In short, for Puppe's intended use case (lightweight web scraping), it provides a simpler API with more sensible defaults than Playwright.

But Playwright has codegen!

Feel free to use Playwright if you want codegen. The Puppe workflow is mostly a matter of looking at elements in dev tools and copying them into the actions step by step. No fancy stuff.

How do I select by text?

Puppe supports the same selector syntax as Puppeteer with p.$(selector), so all of the familiar approaches like p.$("::-p-text('Target text')").click() will work. However, since p-selector syntax is ugly, Puppe has p.$text(text).click() and p.$textContaining(text).click() to select by whitespace-normalized exact text and substring, respectively. (clicking is not necessary, just used to illustrate the typical action after selecting by text).

If you want to combine text selection with CSS selectors, use Puppeteer's p-selectors, eval, or Playwright. Puppe doesn't support deep-chaining idioms like p.$(outerSelector).$text(innerText).click(), although maybe it will in the future.

How do I select by XPath?

Generally, don't. The syntax is complex and XPath tends to promote rigid structures. If you must, Puppe's selector parameter supports all of the syntax Puppeteer does, like ::-p-xpath().

How do I work with frames?

Frames can be manipulated with p.frame(selector), which doesn't actually query, but provides a locator-like declaration of intent to work within a frame. Chain your action with await p.frame(frameSelector).click(selectorInsideFrame).

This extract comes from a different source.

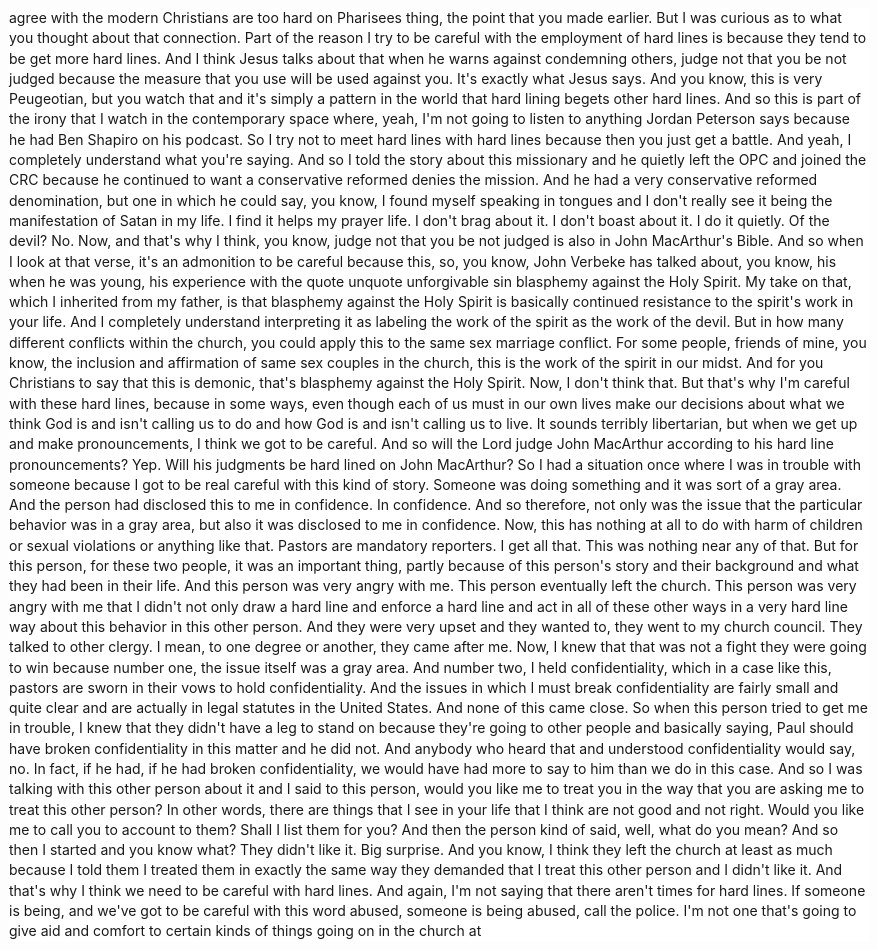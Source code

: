 agree with the modern Christians are too hard on Pharisees thing, the point that you made earlier. But I was curious as to what you thought about that connection. Part of the reason I try to be careful with the employment of hard lines is because they tend to be get more hard lines. And I think Jesus talks about that when he warns against condemning others, judge not that you be not judged because the measure that you use will be used against you. It's exactly what Jesus says. And you know, this is very Peugeotian, but you watch that and it's simply a pattern in the world that hard lining begets other hard lines. And so this is part of the irony that I watch in the contemporary space where, yeah, I'm not going to listen to anything Jordan Peterson says because he had Ben Shapiro on his podcast. So I try not to meet hard lines with hard lines because then you just get a battle. And yeah, I completely understand what you're saying. And so I told the story about this missionary and he quietly left the OPC and joined the CRC because he continued to want a conservative reformed denies the mission. And he had a very conservative reformed denomination, but one in which he could say, you know, I found myself speaking in tongues and I don't really see it being the manifestation of Satan in my life. I find it helps my prayer life. I don't brag about it. I don't boast about it. I do it quietly. Of the devil? No. Now, and that's why I think, you know, judge not that you be not judged is also in John MacArthur's Bible. And so when I look at that verse, it's an admonition to be careful because this, so, you know, John Verbeke has talked about, you know, his when he was young, his experience with the quote unquote unforgivable sin blasphemy against the Holy Spirit. My take on that, which I inherited from my father, is that blasphemy against the Holy Spirit is basically continued resistance to the spirit's work in your life. And I completely understand interpreting it as labeling the work of the spirit as the work of the devil. But in how many different conflicts within the church, you could apply this to the same sex marriage conflict. For some people, friends of mine, you know, the inclusion and affirmation of same sex couples in the church, this is the work of the spirit in our midst. And for you Christians to say that this is demonic, that's blasphemy against the Holy Spirit. Now, I don't think that. But that's why I'm careful with these hard lines, because in some ways, even though each of us must in our own lives make our decisions about what we think God is and isn't calling us to do and how God is and isn't calling us to live. It sounds terribly libertarian, but when we get up and make pronouncements, I think we got to be careful. And so will the Lord judge John MacArthur according to his hard line pronouncements? Yep. Will his judgments be hard lined on John MacArthur? So I had a situation once where I was in trouble with someone because I got to be real careful with this kind of story. Someone was doing something and it was sort of a gray area. And the person had disclosed this to me in confidence. In confidence. And so therefore, not only was the issue that the particular behavior was in a gray area, but also it was disclosed to me in confidence. Now, this has nothing at all to do with harm of children or sexual violations or anything like that. Pastors are mandatory reporters. I get all that. This was nothing near any of that. But for this person, for these two people, it was an important thing, partly because of this person's story and their background and what they had been in their life. And this person was very angry with me. This person eventually left the church. This person was very angry with me that I didn't not only draw a hard line and enforce a hard line and act in all of these other ways in a very hard line way about this behavior in this other person. And they were very upset and they wanted to, they went to my church council. They talked to other clergy. I mean, to one degree or another, they came after me. Now, I knew that that was not a fight they were going to win because number one, the issue itself was a gray area. And number two, I held confidentiality, which in a case like this, pastors are sworn in their vows to hold confidentiality. And the issues in which I must break confidentiality are fairly small and quite clear and are actually in legal statutes in the United States. And none of this came close. So when this person tried to get me in trouble, I knew that they didn't have a leg to stand on because they're going to other people and basically saying, Paul should have broken confidentiality in this matter and he did not. And anybody who heard that and understood confidentiality would say, no. In fact, if he had, if he had broken confidentiality, we would have had more to say to him than we do in this case. And so I was talking with this other person about it and I said to this person, would you like me to treat you in the way that you are asking me to treat this other person? In other words, there are things that I see in your life that I think are not good and not right. Would you like me to call you to account to them? Shall I list them for you? And then the person kind of said, well, what do you mean? And so then I started and you know what? They didn't like it. Big surprise. And you know, I think they left the church at least as much because I told them I treated them in exactly the same way they demanded that I treat this other person and I didn't like it. And that's why I think we need to be careful with hard lines. And again, I'm not saying that there aren't times for hard lines. If someone is being, and we've got to be careful with this word abused, someone is being abused, call the police. I'm not one that's going to give aid and comfort to certain kinds of things going on in the church at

If you want to dive into multiple frames, p.frame(frameSelector).frame(nestedFrameSelector) is possible.

If you want to loop over all frames, p.page.frames() is available.

How do I deal with shadow roots?

Use Puppeteer's syntax for this. Shadow roots can be pierced with >>>.

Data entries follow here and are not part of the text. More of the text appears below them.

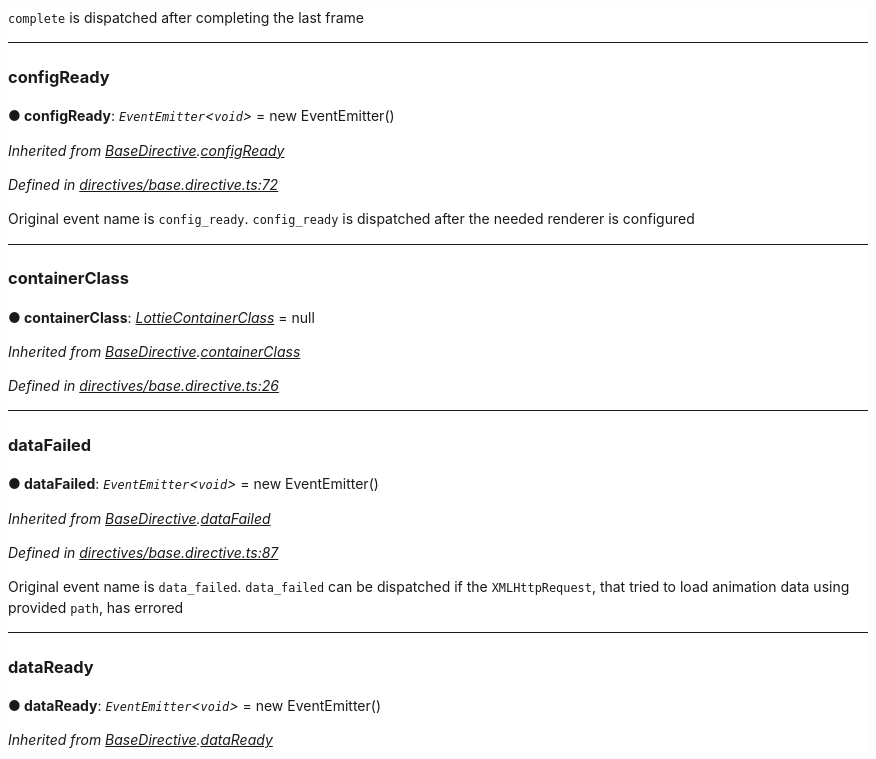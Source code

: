 `complete` is dispatched after completing the last frame

___
<a id="configready"></a>

###  configReady

**● configReady**: *`EventEmitter`<`void`>* =  new EventEmitter<void>()

*Inherited from [BaseDirective](_directives_base_directive_.basedirective.md).[configReady](_directives_base_directive_.basedirective.md#configready)*

*Defined in [directives/base.directive.ts:72](https://github.com/ngx-lottie/ngx-lottie/blob/c0534fc/src/lottie/src/directives/base.directive.ts#L72)*

Original event name is `config_ready`. `config_ready` is dispatched after the needed renderer is configured

___
<a id="containerclass"></a>

###  containerClass

**● containerClass**: *[LottieContainerClass](../modules/_symbols_.md#lottiecontainerclass)* =  null

*Inherited from [BaseDirective](_directives_base_directive_.basedirective.md).[containerClass](_directives_base_directive_.basedirective.md#containerclass)*

*Defined in [directives/base.directive.ts:26](https://github.com/ngx-lottie/ngx-lottie/blob/c0534fc/src/lottie/src/directives/base.directive.ts#L26)*

___
<a id="datafailed"></a>

###  dataFailed

**● dataFailed**: *`EventEmitter`<`void`>* =  new EventEmitter<void>()

*Inherited from [BaseDirective](_directives_base_directive_.basedirective.md).[dataFailed](_directives_base_directive_.basedirective.md#datafailed)*

*Defined in [directives/base.directive.ts:87](https://github.com/ngx-lottie/ngx-lottie/blob/c0534fc/src/lottie/src/directives/base.directive.ts#L87)*

Original event name is `data_failed`. `data_failed` can be dispatched if the `XMLHttpRequest`, that tried to load animation data using provided `path`, has errored

___
<a id="dataready"></a>

###  dataReady

**● dataReady**: *`EventEmitter`<`void`>* =  new EventEmitter<void>()

*Inherited from [BaseDirective](_directives_base_directive_.basedirective.md).[dataReady](_directives_base_directive_.basedirective.md#dataready)*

How do I bypass auto-waiting?

Pass {wait: false} into any p.$(selector, options) call

Why don't you provide a better way to avoid in-browser querying and ugly evaluate work?

For scraping, using the native browser API is natural and sensible. A lot of scrapes start out with experimentation in the browser console. So while Puppe supports shortcuts like p.$text(selector), it also encourages using evaluate, eval and evalAll when it's necessary to dip into browser context and work with comfortable, portable syntax.

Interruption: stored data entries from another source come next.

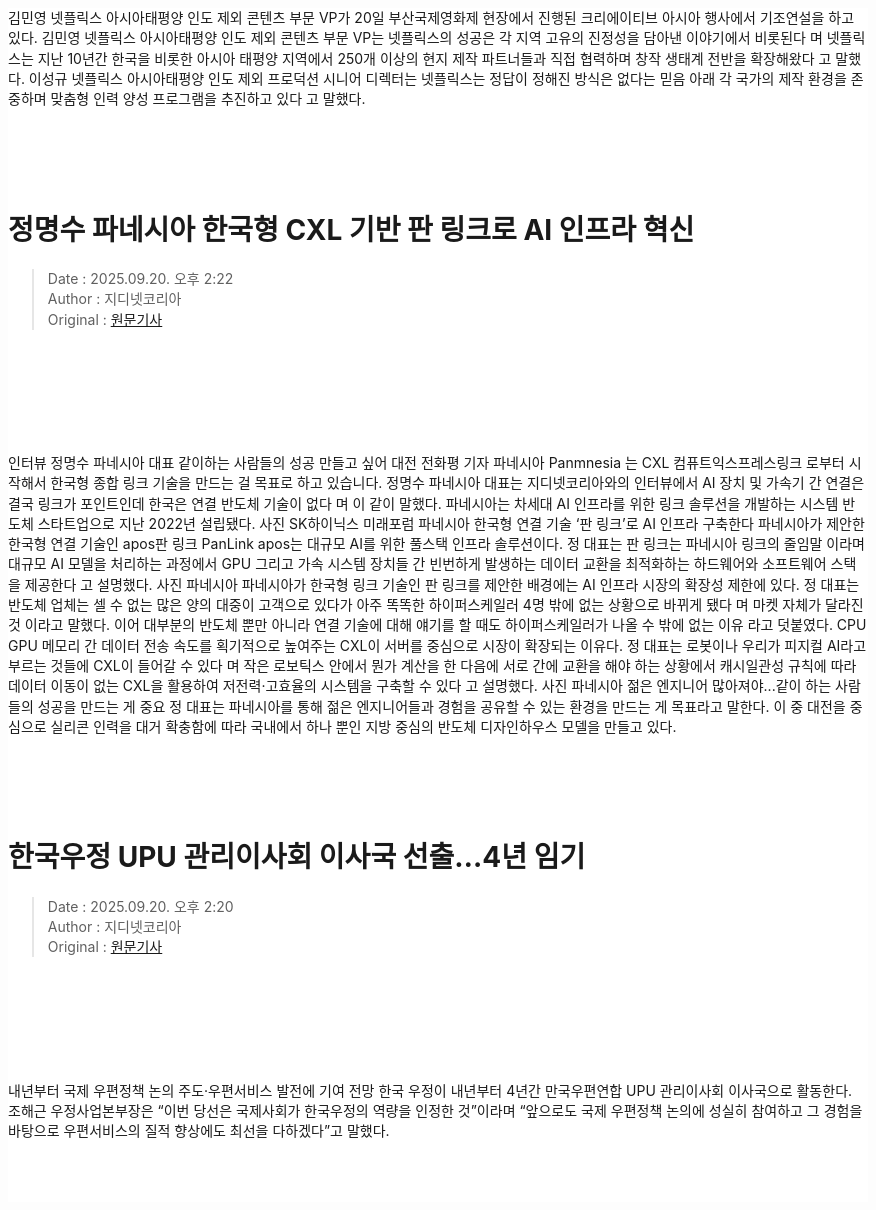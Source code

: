 김민영 넷플릭스 아시아태평양 인도 제외 콘텐츠 부문 VP가 20일 부산국제영화제 현장에서 진행된 크리에이티브 아시아 행사에서 기조연설을 하고 있다.
김민영 넷플릭스 아시아태평양 인도 제외 콘텐츠 부문 VP는 넷플릭스의 성공은 각 지역 고유의 진정성을 담아낸 이야기에서 비롯된다 며 넷플릭스는 지난 10년간 한국을 비롯한 아시아 태평양 지역에서 250개 이상의 현지 제작 파트너들과 직접 협력하며 창작 생태계 전반을 확장해왔다 고 말했다.
이성규 넷플릭스 아시아태평양 인도 제외 프로덕션 시니어 디렉터는 넷플릭스는 정답이 정해진 방식은 없다는 믿음 아래 각 국가의 제작 환경을 존중하며 맞춤형 인력 양성 프로그램을 추진하고 있다 고 말했다.  
<br/><br/><br/>  

  
# 정명수 파네시아 한국형 CXL 기반 판 링크로 AI 인프라 혁신  
  
> Date : 2025.09.20. 오후 2:22  
> Author : 지디넷코리아  
> Original : [원문기사](https://n.news.naver.com/mnews/article/092/0002391208?sid=105)  
<br/>  
  
<img alt="" class="_LAZY_LOADING _LAZY_LOADING_INIT_HIDE" src="https://imgnews.pstatic.net/image/092/2025/09/20/0002391208_001_20250920142509475.jpg?type=w860" id="img1" style="display: none;"></img>  
<br/><br/>  
  
인터뷰 정명수 파네시아 대표 같이하는 사람들의 성공 만들고 싶어 대전 전화평 기자 파네시아 Panmnesia 는 CXL 컴퓨트익스프레스링크 로부터 시작해서 한국형 종합 링크 기술을 만드는 걸 목표로 하고 있습니다.
정명수 파네시아 대표는 지디넷코리아와의 인터뷰에서 AI 장치 및 가속기 간 연결은 결국 링크가 포인트인데 한국은 연결 반도체 기술이 없다 며 이 같이 말했다.
파네시아는 차세대 AI 인프라를 위한 링크 솔루션을 개발하는 시스템 반도체 스타트업으로 지난 2022년 설립됐다.
사진 SK하이닉스 미래포럼 파네시아 한국형 연결 기술 ‘판 링크’로 AI 인프라 구축한다 파네시아가 제안한 한국형 연결 기술인 apos판 링크 PanLink apos는 대규모 AI를 위한 풀스택 인프라 솔루션이다.
정 대표는 판 링크는 파네시아 링크의 줄임말 이라며 대규모 AI 모델을 처리하는 과정에서 GPU 그리고 가속 시스템 장치들 간 빈번하게 발생하는 데이터 교환을 최적화하는 하드웨어와 소프트웨어 스택을 제공한다 고 설명했다.
사진 파네시아 파네시아가 한국형 링크 기술인 판 링크를 제안한 배경에는 AI 인프라 시장의 확장성 제한에 있다.
정 대표는 반도체 업체는 셀 수 없는 많은 양의 대중이 고객으로 있다가 아주 똑똑한 하이퍼스케일러 4명 밖에 없는 상황으로 바뀌게 됐다 며 마켓 자체가 달라진 것 이라고 말했다.
이어 대부분의 반도체 뿐만 아니라 연결 기술에 대해 얘기를 할 때도 하이퍼스케일러가 나올 수 밖에 없는 이유 라고 덧붙였다.
CPU GPU 메모리 간 데이터 전송 속도를 획기적으로 높여주는 CXL이 서버를 중심으로 시장이 확장되는 이유다.
정 대표는 로봇이나 우리가 피지컬 AI라고 부르는 것들에 CXL이 들어갈 수 있다 며 작은 로보틱스 안에서 뭔가 계산을 한 다음에 서로 간에 교환을 해야 하는 상황에서 캐시일관성 규칙에 따라 데이터 이동이 없는 CXL을 활용하여 저전력·고효율의 시스템을 구축할 수 있다 고 설명했다.
사진 파네시아 젊은 엔지니어 많아져야...같이 하는 사람들의 성공을 만드는 게 중요 정 대표는 파네시아를 통해 젊은 엔지니어들과 경험을 공유할 수 있는 환경을 만드는 게 목표라고 말한다.
이 중 대전을 중심으로 실리콘 인력을 대거 확충함에 따라 국내에서 하나 뿐인 지방 중심의 반도체 디자인하우스 모델을 만들고 있다.  
<br/><br/><br/>  

  
# 한국우정 UPU 관리이사회 이사국 선출…4년 임기  
  
> Date : 2025.09.20. 오후 2:20  
> Author : 지디넷코리아  
> Original : [원문기사](https://n.news.naver.com/mnews/article/092/0002391207?sid=105)  
<br/>  
  
<img alt="" class="_LAZY_LOADING _LAZY_LOADING_INIT_HIDE" src="https://imgnews.pstatic.net/image/092/2025/09/20/0002391207_001_20250920142015440.jpg?type=w860" id="img1" style="display: none;"></img>  
<br/><br/>  
  
내년부터 국제 우편정책 논의 주도‧우편서비스 발전에 기여 전망 한국 우정이 내년부터 4년간 만국우편연합 UPU 관리이사회 이사국으로 활동한다.
조해근 우정사업본부장은 “이번 당선은 국제사회가 한국우정의 역량을 인정한 것”이라며 “앞으로도 국제 우편정책 논의에 성실히 참여하고 그 경험을 바탕으로 우편서비스의 질적 향상에도 최선을 다하겠다”고 말했다.  
<br/><br/><br/>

The main disadvantages to working in the browser are timing issues (mostly solved by auto-waiting), occasionally verbose syntax for certain operations (mostly solved with convenience wrappers for common operations) and lack of trusted events (less important and sometimes detrimental in scraping).

Some libraries try to fix what's already good and wind up with overcomplicated APIs which aren't necessarily that much more synactically suave or more reliable than good old fashioned browser code.

Why don't you let the user manage the browser like some other Puppeteer extensions?

Hiding the browser and page cuts down on boilerplate and is consistent with the intent of Puppe, hiding complexity and providing opinionated defaults. You can still configure launch args and access the underlying page and browser if you really need to, but it defeats the purpose of the library to use this escape hatch often.

Rather than extending or proxying Puppeteer, this library is a wrapper that acts as a facade, hiding complexity and only exposing a simplified subset of features.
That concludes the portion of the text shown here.